Vacuum cleaner innovator Dyson’s hubristic plan to get into the EV business ended in tears - after spending $3.1 billion, the company gave up its quest for the electric Grail. Founder James Dyson said the failure was one of economics, not engineering - the company built “a fantastic car,” but “simply [couldn’t] see a way to make it commercially viable.”
This bears out something that Michael Dunne, an expert on the Chinese EV market, wrote in October - the EVs being built by companies like Byton and NIO are “technologically quite impressive.” What’s plaguing these companies are out-of-control costs and a lack of strong brand reputations.
The legacy automakers have the luxury of pouring cash into their EV programs, without worrying about going bankrupt, but most of their vehicles (even the ones they’re actually trying to sell) are struggling to gain traction. As MarketWatch reports, Harley-Davidson briefly halted production of its LiveWire electric motorcycle in October because of charging problems. Audi’s e-tron and Jaguar’s I-Pace have both suffered substantial recalls.
GM has settled a damaging strike that was partly motivated by the company’s transition to EVs, which the UAW fears will lead to massive job losses. So far, the job losses have been very real, but the electrification strategy is still a work in progress, to be kind.
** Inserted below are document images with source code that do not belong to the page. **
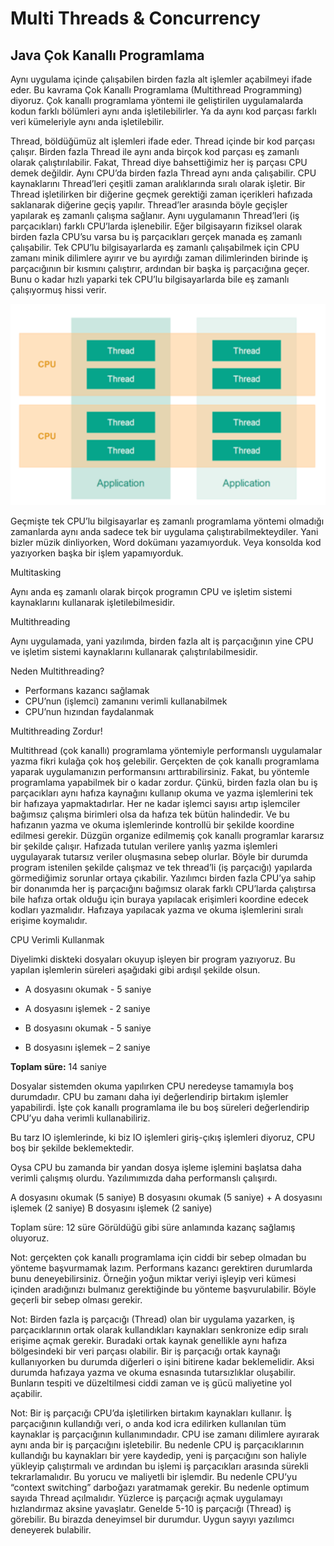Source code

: # Multi Threads & Concurrency

## Java Çok Kanallı Programlama

Aynı uygulama içinde çalışabilen birden fazla alt işlemler açabilmeyi ifade eder. Bu kavrama Çok Kanallı Programlama (Multithread Programming) diyoruz. Çok kanallı programlama yöntemi ile geliştirilen uygulamalarda kodun farklı bölümleri aynı anda işletilebilirler. Ya da aynı kod parçası farklı veri kümeleriyle aynı anda işletilebilir.

Thread, böldüğümüz alt işlemleri ifade eder. Thread içinde bir kod parçası çalışır. Birden fazla Thread ile aynı anda birçok kod parçası eş zamanlı olarak çalıştırılabilir. Fakat, Thread diye bahsettiğimiz her iş parçası CPU demek değildir. Aynı CPU’da birden fazla Thread aynı anda çalışabilir. CPU kaynaklarını Thread’leri çeşitli zaman aralıklarında sıralı olarak işletir. Bir Thread işletilirken bir diğerine geçmek gerektiği zaman içerikleri hafızada saklanarak diğerine geçiş yapılır. Thread’ler arasında böyle geçişler yapılarak eş zamanlı çalışma sağlanır. Aynı uygulamanın Thread’leri (iş parçacıkları) farklı CPU’larda işlenebilir. Eğer bilgisayarın fiziksel olarak birden fazla CPU’su varsa bu iş parçacıkları gerçek manada eş zamanlı çalışabilir. Tek CPU’lu bilgisayarlarda eş zamanlı çalışabilmek için CPU zamanı minik dilimlere ayırır ve bu ayırdığı zaman dilimlerinden birinde iş parçacığının bir kısmını çalıştırır, ardından bir başka iş parçacığına geçer. Bunu o kadar hızlı yaparki tek CPU’lu bilgisayarlarda bile eş zamanlı çalışıyormuş hissi verir.

![İşlemci'de Multi Thread Görünümü](figures/islemci-thead-gorunumu.png)

Geçmişte tek CPU’lu bilgisayarlar eş zamanlı programlama yöntemi olmadığı zamanlarda aynı anda sadece tek bir uygulama çalıştırabilmekteydiler. Yani bizler müzik dinliyorken, Word dokümanı yazamıyorduk. Veya konsolda kod yazıyorken başka bir işlem yapamıyorduk.

Multitasking

Aynı anda eş zamanlı olarak birçok programın CPU ve işletim sistemi kaynaklarını kullanarak işletilebilmesidir.

Multithreading

Aynı uygulamada, yani yazılımda, birden fazla alt iş parçacığının yine CPU ve işletim sistemi kaynaklarını kullanarak çalıştırılabilmesidir.

Neden Multithreading?

- Performans kazancı sağlamak
- CPU’nun (işlemci) zamanını verimli kullanabilmek
- CPU’nun hızından faydalanmak

Multithreading Zordur!

Multithread (çok kanallı) programlama yöntemiyle performanslı uygulamalar yazma fikri kulağa çok hoş gelebilir. Gerçekten de çok kanallı programlama yaparak uygulamanızın performansını arttırabilirsiniz. Fakat, bu yöntemle programlama yapabilmek bir o kadar zordur. Çünkü, birden fazla olan bu iş parçacıkları aynı hafıza kaynağını kullanıp okuma ve yazma işlemlerini tek bir hafızaya yapmaktadırlar. Her ne kadar işlemci sayısı artıp işlemciler bağımsız çalışma birimleri olsa da hafıza tek bütün halindedir. Ve bu hafızanın yazma ve okuma işlemlerinde kontrollü bir şekilde koordine edilmesi gerekir. Düzgün organize edilmemiş çok kanallı programlar kararsız bir şekilde çalışır. Hafızada tutulan verilere yanlış yazma işlemleri uygulayarak tutarsız veriler oluşmasına sebep olurlar. Böyle bir durumda program istenilen şekilde çalışmaz ve tek thread’li (iş parçacığı) yapılarda görmediğimiz sorunlar ortaya çıkabilir. Yazılımcı birden fazla CPU’ya sahip bir donanımda her iş parçacığını bağımsız olarak farklı CPU’larda çalıştırsa bile hafıza ortak olduğu için buraya yapılacak erişimleri koordine edecek kodları yazmalıdır. Hafızaya yapılacak yazma ve okuma işlemlerini sıralı erişime koymalıdır.

CPU Verimli Kullanmak

Diyelimki diskteki dosyaları okuyup işleyen bir program yazıyoruz. Bu yapılan işlemlerin süreleri aşağıdaki gibi ardışıl şekilde olsun.

* A dosyasını okumak - 5 saniye

* A dosyasını işlemek - 2 saniye
* B dosyasını okumak - 5 saniye
* B dosyasını işlemek – 2 saniye

**Toplam süre:** 14 saniye

Dosyalar sistemden okuma yapılırken CPU neredeyse tamamıyla boş durumdadır. CPU bu zamanı daha iyi değerlendirip birtakım işlemler yapabilirdi. İşte çok kanallı programlama ile bu boş süreleri değerlendirip CPU’yu daha verimli kullanabiliriz.

Bu tarz IO işlemlerinde, ki biz IO işlemleri giriş-çıkış işlemleri diyoruz, CPU boş bir şekilde beklemektedir.

Oysa CPU bu zamanda bir yandan dosya işleme işlemini başlatsa daha verimli çalışmış olurdu. Yazılımımızda daha performanslı çalışırdı.

A dosyasını okumak (5 saniye)
 B dosyasını okumak (5 saniye) + A dosyasını işlemek (2 saniye) B dosyasını işlemek (2 saniye)

Toplam süre: 12 süre
 Görüldüğü gibi süre anlamında kazanç sağlamış oluyoruz.

Not: gerçekten çok kanallı programlama için ciddi bir sebep olmadan bu yönteme başvurmamak lazım. Performans kazancı gerektiren durumlarda bunu deneyebilirsiniz. Örneğin yoğun miktar veriyi işleyip veri kümesi içinden aradığınızı bulmanız gerektiğinde bu yönteme başvurulabilir. Böyle geçerli bir sebep olması gerekir.

Not: Birden fazla iş parçacığı (Thread) olan bir uygulama yazarken, iş parçacıklarının ortak olarak kullandıkları kaynakları senkronize edip sıralı erişime açmak gerekir. Buradaki ortak kaynak genellikle aynı hafıza bölgesindeki bir veri parçası olabilir. Bir iş parçacığı ortak kaynağı kullanıyorken bu durumda diğerleri o işini bitirene kadar beklemelidir. Aksi durumda hafızaya yazma ve okuma esnasında tutarsızlıklar oluşabilir. Bunların tespiti ve düzeltilmesi ciddi zaman ve iş gücü maliyetine yol açabilir.

Not: Bir iş parçacığı CPU’da işletilirken birtakım kaynakları kullanır. İş parçacığının kullandığı veri, o anda kod icra edilirken kullanılan tüm kaynaklar iş parçacığının kullanımındadır. CPU ise zamanı dilimlere ayırarak aynı anda bir iş parçacığını işletebilir. Bu nedenle CPU iş parçacıklarının kullandığı bu kaynakları bir yere kaydedip, yeni iş parçacığını son haliyle yükleyip çalıştırmalı ve ardından bu işlemi iş parçacıkları arasında sürekli tekrarlamalıdır. Bu yorucu ve maliyetli bir işlemdir. Bu nedenle CPU’yu “context switching” darboğazı yaratmamak gerekir. Bu nedenle optimum sayıda Thread açılmalıdır. Yüzlerce iş parçacığı açmak uygulamayı hızlandırmaz aksine yavaşlatır. Genelde 5-10 iş parçacığı (Thread) iş görebilir. Bu birazda deneyimsel bir durumdur. Uygun sayıyı yazılımcı deneyerek bulabilir.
The company’s sole plug-in vehicle, the Bolt, is overdue for a refresh, and sold a meh 5,000 units in the third quarter (as Tesla delivered some 80,000 Model 3s).
If positive press coverage is any guide, Porsche is the brightest spark in the garage at the moment - the new Taycan EV is by all accounts an impressive vehicle, up to the technological minute but every inch a Porsche. Initial sales seem to be strong, but although the German machine may challenge the Californian on the drag strip (Drama!), it can’t compete on price - a cherry Taycan Turbo S sells for $185,000, and the base Taycan 4S for about $104,000. You can get a Model S Performance with Ludicrous, Autopilot and Supercharging for $107,000.
Above: Analysis on Tesla's unique competitive advantages (YouTube: CNBC Television)
Meanwhile, despite the doleful daily prophecies of doom, Tesla is increasing sales, maintaining decent margins, opening up potentially huge new markets, preparing to launch two vaunted new models, and making a profit. Has making all this happen been easy? Ask the harried and harassed Elon Musk - or better yet, ask some of the execs at the majors, who haven’t been able to accomplish any of these things with their EVs. Perhaps at last, the difficulty of what Tesla has accomplished is starting to sink in.